Si tu es sportif, étudiant ou artiste, tu as sûrement déjà été confronté à ton propre dialogue interne. Un flux de pensées, de jugements et d'instructions qui s'active tout au long de ta journée, parfois même en pleine performance. Mais existe-t-il un type de dialogue plus efficace que les autres ? Comment le dialogue interne agit-il sur notre cerveau ? Et un dialogue agressif, souvent perçu comme "négatif", est-il réellement efficace ? Autant de questions que l'on peut se poser et auxquelles nous allons essayer de répondre ici.
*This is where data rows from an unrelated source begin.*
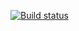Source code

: [![Build status](https://ci.appveyor.com/api/projects/status/enwfen6p79hdllnd/branch/main?svg=true)](https://ci.appveyor.com/project/leonz1877/page-object/branch/main)
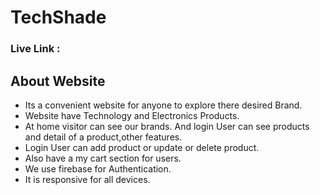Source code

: # TechShade
### Live Link : 


## About Website 
- Its a convenient website for anyone to explore there desired Brand.
- Website have Technology and Electronics Products.
- At home visitor can see our brands. And login User can see products and detail of a product,other features.
- Login User can add product or update or delete product.
- Also have a my cart section for users.
- We use firebase for Authentication.
- It is responsive for all devices.

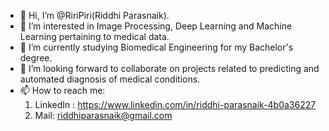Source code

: - 👋 Hi, I’m @RiriPiri(Riddhi Parasnaik).
- 👀 I’m interested in Image Processing, Deep Learning and Machine Learning pertaining to medical data.
- 🌱 I’m currently studying Biomedical Engineering for my Bachelor's degree.
- 💞️ I’m looking forward to collaborate on projects related to predicting and automated diagnosis of medical conditions.
- 📫 How to reach me:
  1. LinkedIn : https://www.linkedin.com/in/riddhi-parasnaik-4b0a36227
  2. Mail: riddhiparasnaik@gmail.com

<!---
RiriPiri/RiriPiri is a ✨ special ✨ repository because its `README.md` (this file) appears on your GitHub profile.
You can click the Preview link to take a look at your changes.
--->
Le Discours Interne : Définition et Importance
Le discours interne, aussi appelé self-talk, est à la fois une habileté mentale et une stratégie cognitive utilisée pour s’autoréguler, notamment dans le cadre sportif. Il s'agit de ces auto-instructions formulées mentalement ou parfois à voix haute qui servent à réguler les pensées, les émotions et les comportements pour optimiser la performance. Des études (Ellis, 1994 ; Meichenbaum, 1977 ; Zinsser, Bunker & Williams, 2010) soulignent son importance dans le processus de performance.
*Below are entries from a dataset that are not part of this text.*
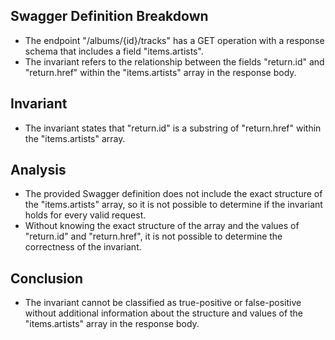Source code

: ## Swagger Definition Breakdown
- The endpoint "/albums/{id}/tracks" has a GET operation with a response schema that includes a field "items.artists".
- The invariant refers to the relationship between the fields "return.id" and "return.href" within the "items.artists" array in the response body.

## Invariant
- The invariant states that "return.id" is a substring of "return.href" within the "items.artists" array.

## Analysis
- The provided Swagger definition does not include the exact structure of the "items.artists" array, so it is not possible to determine if the invariant holds for every valid request.
- Without knowing the exact structure of the array and the values of "return.id" and "return.href", it is not possible to determine the correctness of the invariant.

## Conclusion
- The invariant cannot be classified as true-positive or false-positive without additional information about the structure and values of the "items.artists" array in the response body.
Là où ça devient intéressant, c'est que l'émetteur et le récepteur du dialogue sont la même personne. Il s'agit donc d’une sorte de boucle : ce que l’on se dit a un impact direct sur notre cerveau et donc sur notre capacité à performer. D'où l'importance de comprendre l'impact des différents types de dialogues internes.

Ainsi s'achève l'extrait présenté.